Does Data Fabric Impact The Bottomline?

Does-Data-Fabric-Impact-The-Bottomline

Data fabric speeds up strategic decision-making and creates a culture of trust, thus positively impacting business

Going beyond traditional practices, data leaders now are shifting toward AI-powered modern data management agility solutions, meaning data fabric. With the data landscape constantly changing, a data fabric ensures data analysis, analytics, and AI efforts can be trusted because they are based on a complete view of all accurate data across the organisation.

It simplifies data access and facilitates self-service data consumption while remaining neutral to data environments, processes, and utility. According to IBM, using metadata-enriched AI and a semantic knowledge graph, a data fabric identifies and connects data from disparate data stores and continuously discovers relevant relationships between the available data points.

As a result, a data fabric self-manages and automates data discovery, governance, and consumption, thereby allowing organisations to minimise their time to value. By attaching master data management (MDM) and MLOps capabilities to the data fabric, data leaders can have an end-to-end data solution accessible by every division within the organisation. Additionally, the data fabric approach allows data experts to create repeatable pipelines, data ingestion patterns, and a unified metadata layer so that data can be understood across the business.

Although data fabric has been around for a decade now, the hype around the technology has just started building. Due to the pandemic, many enterprises transitioned to the cloud. However, cloud adoption without a proper data governance strategy slows business analytics — mainly because data is spread out and hard to manage efficiently. Data leaders vouch for data fabric as a solution to positively impact business outcomes.

Data fabric can clear data landfills, as Gartner states. It speeds up strategic decision-making and creates a culture of trust. But data leaders must adopt the technology after addressing data health and their company’s data culture.

There are many use cases of a data fabric. It allows you to anticipate client demand and shifts in product sentiment and operate more efficiently.

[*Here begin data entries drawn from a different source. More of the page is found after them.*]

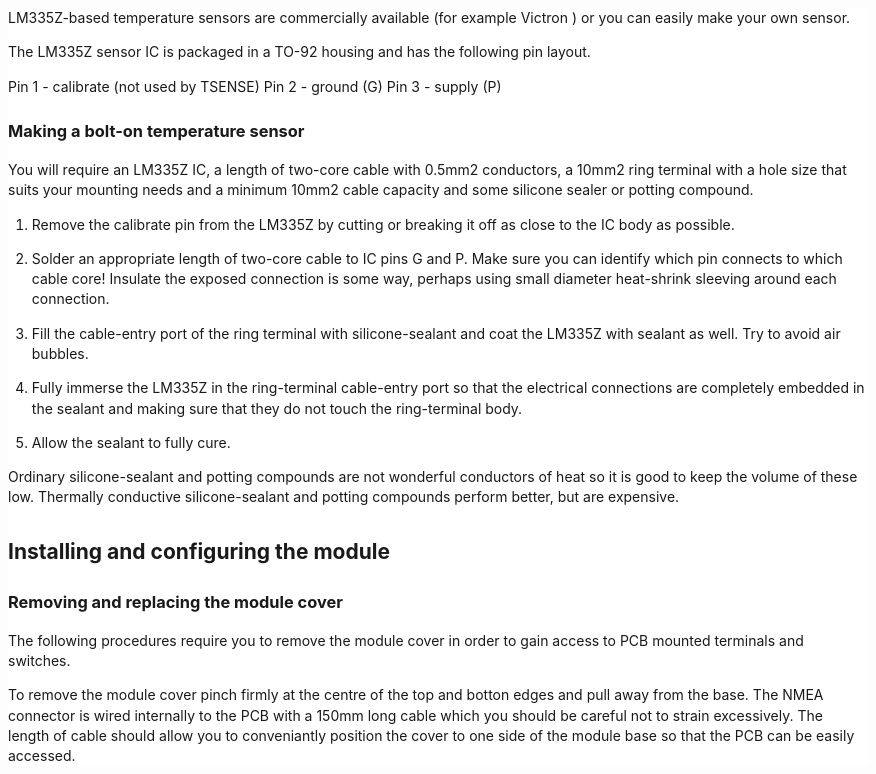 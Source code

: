 LM335Z-based temperature sensors are commercially available (for
example Victron ) or you can easily make your own sensor.

The LM335Z sensor IC is packaged in a TO-92 housing and has the
following pin layout.

Pin 1 - calibrate (not used by TSENSE)
Pin 2 - ground (G)
Pin 3 - supply (P)

### Making a bolt-on temperature sensor

You will require an LM335Z IC, a length of two-core cable with 0.5mm2
conductors, a 10mm2 ring terminal with a hole size that suits your
mounting needs and a minimum 10mm2 cable capacity and some silicone
sealer or potting compound.

1. Remove the calibrate pin from the LM335Z by cutting or breaking it
   off as close to the IC body as possible.

2. Solder an appropriate length of two-core cable to IC pins G and P.
   Make sure you can identify which pin connects to which cable core!
   Insulate the exposed connection is some way, perhaps using small
   diameter heat-shrink sleeving around each connection.

3. Fill the cable-entry port of the ring terminal with silicone-sealant
   and coat the LM335Z with sealant as well.
   Try to avoid air bubbles.

4. Fully immerse the LM335Z in the ring-terminal cable-entry port so
   that the electrical connections are completely embedded in the
   sealant and making sure that they do not touch the ring-terminal
   body.

5. Allow the sealant to fully cure.

Ordinary silicone-sealant and potting compounds are not wonderful
conductors of heat so it is good to keep the volume of these low.
Thermally conductive silicone-sealant and potting compounds perform
better, but are expensive.

## Installing and configuring the module

### Removing and replacing the module cover

The following procedures require you to remove the module cover in
order to gain access to PCB mounted terminals and switches.

To remove the module cover pinch firmly at the centre of the top and
botton edges and pull away from the base.
The NMEA connector is wired internally to the PCB with a 150mm long
cable which you should be careful not to strain excessively.
The length of cable  should allow you to conveniantly position the
cover to one side of the module base so that the PCB can be easily
accessed.
   
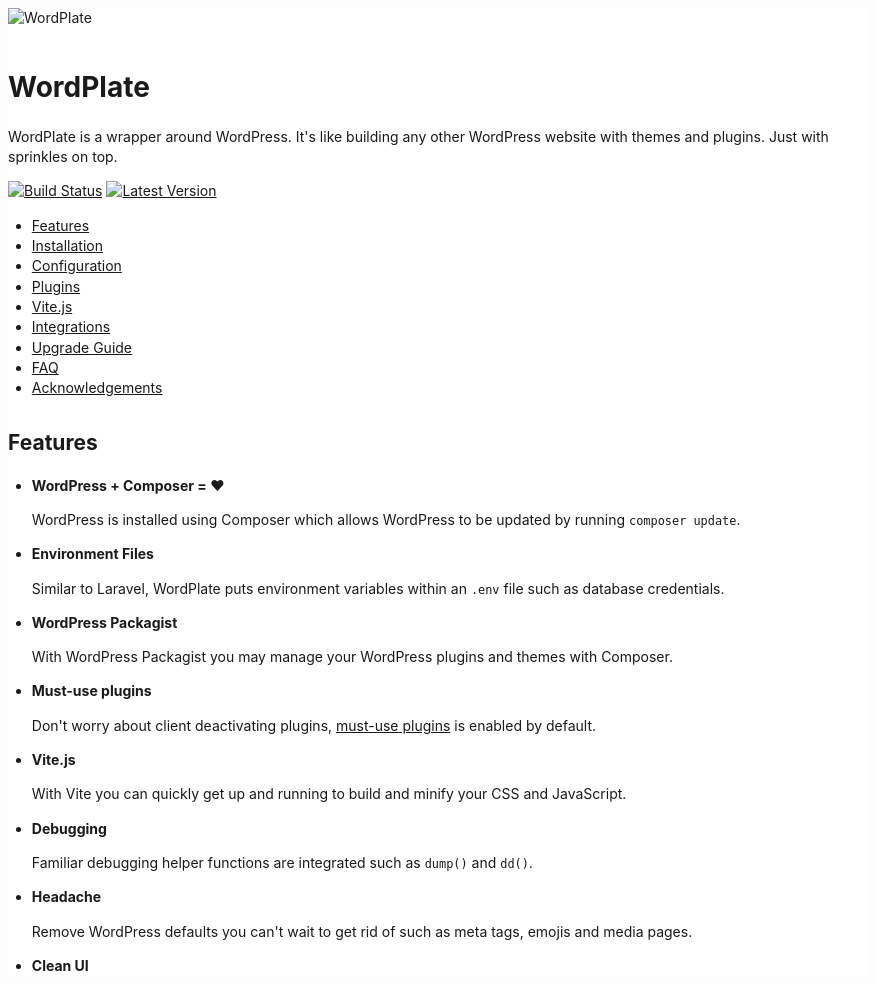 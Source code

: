 ![WordPlate](https://cloud.githubusercontent.com/assets/499192/24309675/09eec350-10cd-11e7-98f3-094003bc8e15.png)

# WordPlate

WordPlate is a wrapper around WordPress. It's like building any other WordPress website with themes and plugins. Just with sprinkles on top.

[![Build Status](https://badgen.net/github/checks/wordplate/framework?label=build&icon=github)](https://github.com/wordplate/framework/actions)
[![Latest Version](https://badgen.net/packagist/v/wordplate/framework)](https://packagist.org/packages/wordplate/framework)

- [Features](#features)
- [Installation](#installation)
- [Configuration](#configuration)
- [Plugins](#plugins)
- [Vite.js](#vitejs)
- [Integrations](#integrations)
- [Upgrade Guide](#upgrade-guide)
- [FAQ](#faq)
- [Acknowledgements](#acknowledgements)

## Features

- **WordPress + Composer = ♥️**
    
    WordPress is installed using Composer which allows WordPress to be updated by running `composer update`.

- **Environment Files**
    
    Similar to Laravel, WordPlate puts environment variables within an `.env` file such as database credentials.

- **WordPress Packagist**
    
    With WordPress Packagist you may manage your WordPress plugins and themes with Composer.

- **Must-use plugins**
    
    Don't worry about client deactivating plugins, [must-use plugins](https://wordpress.org/support/article/must-use-plugins/) is enabled by default.

- **Vite.js**
    
    With Vite you can quickly get up and running to build and minify your CSS and JavaScript.

- **Debugging**
    
    Familiar debugging helper functions are integrated such as `dump()` and `dd()`.

- **Headache**
    
    Remove WordPress defaults you can't wait to get rid of such as meta tags, emojis and media pages.

- **Clean UI**
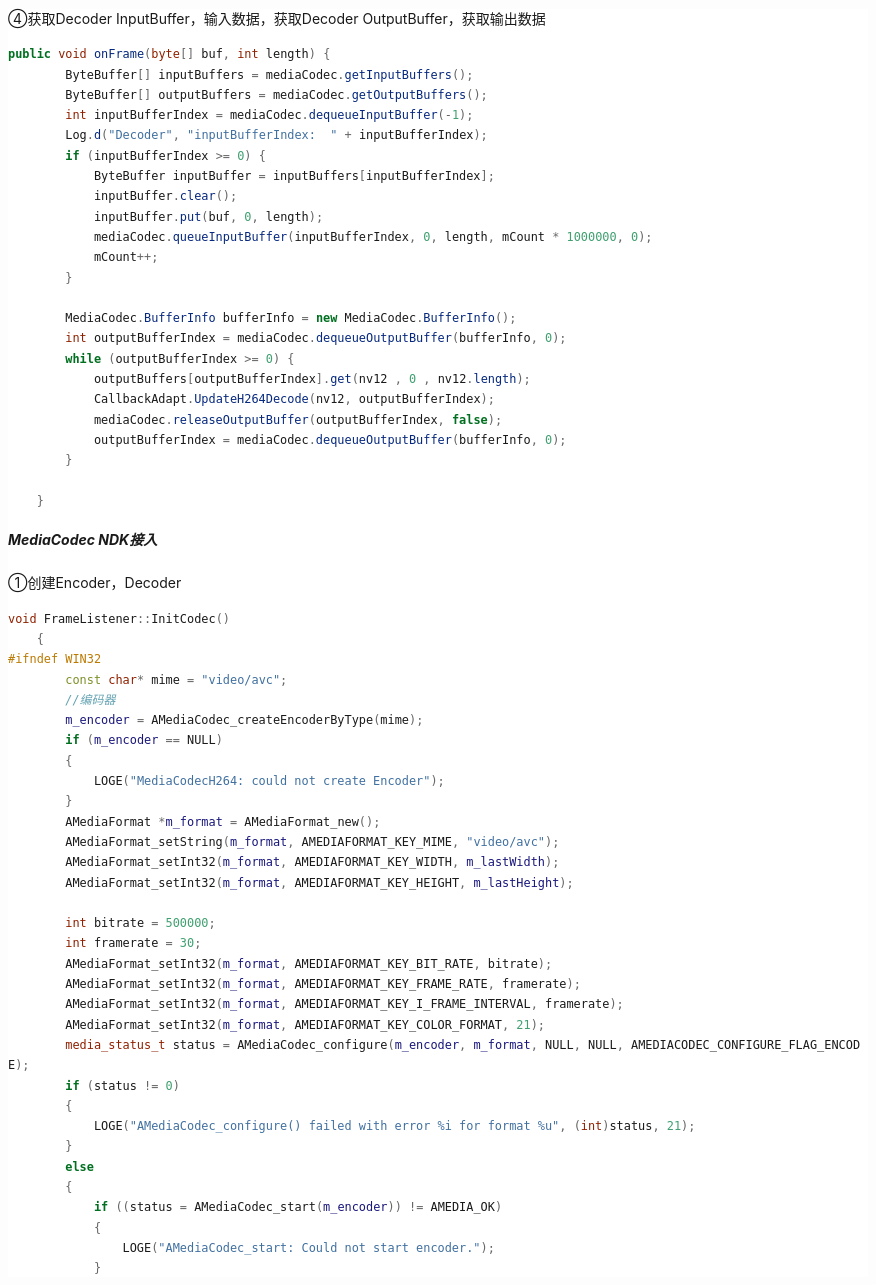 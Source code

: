 ④获取Decoder InputBuffer，输入数据，获取Decoder OutputBuffer，获取输出数据

```csharp
public void onFrame(byte[] buf, int length) {
        ByteBuffer[] inputBuffers = mediaCodec.getInputBuffers();
        ByteBuffer[] outputBuffers = mediaCodec.getOutputBuffers();
        int inputBufferIndex = mediaCodec.dequeueInputBuffer(-1);
        Log.d("Decoder", "inputBufferIndex:  " + inputBufferIndex);
        if (inputBufferIndex >= 0) {
            ByteBuffer inputBuffer = inputBuffers[inputBufferIndex];
            inputBuffer.clear();
            inputBuffer.put(buf, 0, length);
            mediaCodec.queueInputBuffer(inputBufferIndex, 0, length, mCount * 1000000, 0);
            mCount++;
        }

        MediaCodec.BufferInfo bufferInfo = new MediaCodec.BufferInfo();
        int outputBufferIndex = mediaCodec.dequeueOutputBuffer(bufferInfo, 0);
        while (outputBufferIndex >= 0) {
            outputBuffers[outputBufferIndex].get(nv12 , 0 , nv12.length);
            CallbackAdapt.UpdateH264Decode(nv12, outputBufferIndex);
            mediaCodec.releaseOutputBuffer(outputBufferIndex, false);
            outputBufferIndex = mediaCodec.dequeueOutputBuffer(bufferInfo, 0);
        }

    }
```

##### MediaCodec NDK接入

①创建Encoder，Decoder

```cpp
void FrameListener::InitCodec()
    {
#ifndef WIN32
        const char* mime = "video/avc";
        //编码器
        m_encoder = AMediaCodec_createEncoderByType(mime);
        if (m_encoder == NULL)
        {
            LOGE("MediaCodecH264: could not create Encoder");
        }
        AMediaFormat *m_format = AMediaFormat_new();
        AMediaFormat_setString(m_format, AMEDIAFORMAT_KEY_MIME, "video/avc");
        AMediaFormat_setInt32(m_format, AMEDIAFORMAT_KEY_WIDTH, m_lastWidth);
        AMediaFormat_setInt32(m_format, AMEDIAFORMAT_KEY_HEIGHT, m_lastHeight);

        int bitrate = 500000;
        int framerate = 30;
        AMediaFormat_setInt32(m_format, AMEDIAFORMAT_KEY_BIT_RATE, bitrate);
        AMediaFormat_setInt32(m_format, AMEDIAFORMAT_KEY_FRAME_RATE, framerate);
        AMediaFormat_setInt32(m_format, AMEDIAFORMAT_KEY_I_FRAME_INTERVAL, framerate);
        AMediaFormat_setInt32(m_format, AMEDIAFORMAT_KEY_COLOR_FORMAT, 21);
        media_status_t status = AMediaCodec_configure(m_encoder, m_format, NULL, NULL, AMEDIACODEC_CONFIGURE_FLAG_ENCODE);
        if (status != 0)
        {
            LOGE("AMediaCodec_configure() failed with error %i for format %u", (int)status, 21);
        }
        else
        {
            if ((status = AMediaCodec_start(m_encoder)) != AMEDIA_OK)
            {
                LOGE("AMediaCodec_start: Could not start encoder.");
            }
```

For example, for traditional retail supply chains, developing a backorder forecast model takes weeks since sales data, inventory, and supplier data reside in separate data warehouses. On the contrary, a data fabric can predict product backorders fast and help maintain optimal inventory levels and prevent customer churn.

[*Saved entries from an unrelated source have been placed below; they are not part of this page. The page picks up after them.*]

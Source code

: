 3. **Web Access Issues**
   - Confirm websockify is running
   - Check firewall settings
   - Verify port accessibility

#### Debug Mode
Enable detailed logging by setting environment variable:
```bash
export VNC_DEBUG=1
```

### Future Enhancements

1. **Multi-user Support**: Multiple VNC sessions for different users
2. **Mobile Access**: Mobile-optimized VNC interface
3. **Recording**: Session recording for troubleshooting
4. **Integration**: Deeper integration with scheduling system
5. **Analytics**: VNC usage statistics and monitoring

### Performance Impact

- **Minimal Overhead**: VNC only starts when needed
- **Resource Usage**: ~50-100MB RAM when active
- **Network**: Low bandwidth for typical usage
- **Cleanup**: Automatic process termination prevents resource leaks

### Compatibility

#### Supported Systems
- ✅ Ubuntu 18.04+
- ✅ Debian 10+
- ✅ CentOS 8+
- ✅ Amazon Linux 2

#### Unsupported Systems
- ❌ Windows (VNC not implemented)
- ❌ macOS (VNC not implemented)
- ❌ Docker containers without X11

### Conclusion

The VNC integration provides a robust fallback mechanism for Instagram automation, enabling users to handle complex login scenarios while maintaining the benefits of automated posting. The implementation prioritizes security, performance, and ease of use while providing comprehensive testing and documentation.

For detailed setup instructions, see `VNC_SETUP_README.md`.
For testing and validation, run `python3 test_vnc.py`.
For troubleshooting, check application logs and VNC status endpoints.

Data fabric’s self-service data catalogue classifies data, associates metadata to business terms, and serves as the governed data resource to create a model. Data leaders can use the record to find necessary data assets, while semantic knowledge graphs within the data fabric make relationship discovery between assets more accessible and more efficient.

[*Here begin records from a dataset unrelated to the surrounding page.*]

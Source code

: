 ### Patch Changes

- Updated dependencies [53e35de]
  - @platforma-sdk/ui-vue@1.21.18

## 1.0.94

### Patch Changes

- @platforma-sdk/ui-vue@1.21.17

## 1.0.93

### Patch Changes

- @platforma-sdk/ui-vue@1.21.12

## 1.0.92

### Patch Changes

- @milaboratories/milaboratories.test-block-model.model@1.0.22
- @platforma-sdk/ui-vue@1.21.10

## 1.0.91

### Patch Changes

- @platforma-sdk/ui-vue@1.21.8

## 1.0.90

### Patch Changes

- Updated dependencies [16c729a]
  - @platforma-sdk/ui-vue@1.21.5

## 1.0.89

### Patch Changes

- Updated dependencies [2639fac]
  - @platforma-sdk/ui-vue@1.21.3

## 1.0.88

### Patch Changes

What’s more, data fabric provides a unified way to create and enforce data policies and rules while ensuring the appropriate privacy controls. Data leaders can use their MDM capabilities to generate golden records and enable a smoother experience when integrating data assets for analysis.

According to IBM, by exporting an enriched integrated dataset to an AutoML tool, data scientists can spend less time wrangling data and more time optimising their machine learning model.

This backorder forecast model, built upon a data fabric, allows supply chain analysts to have an accurate view of inventory and predictions and ensure that stocks are prevented, increasing overall revenue and improving customer loyalty.

Data fabric reduces time to insights by unifying fragmented data on a singular platform, not just the retail or supply chain space.

Across all industries, one of the main reasons to create a data fabric is to improve the usability of different types of data. A multi-faceted, multi-layered data analytics program is the best way to achieve valuable insights and stay ahead of the competition.

Creating a company culture around healthy data is the key to maximising a return on data fabric investment. It’s crucial to enable employees to engage, collaborate and add value across the lifecycle of the company’s data. According to experts, when data teams engage the company’s true data experts, like a marketing team, with collaboration workflows supported by their fabric, decision-making gets faster, and the data fabric delivers true business value.

It allows organisations to become fully informed about the state of the business. Healthy data empowers executives and decision-makers to make choices and pick directions faster, ultimately positively impacting business.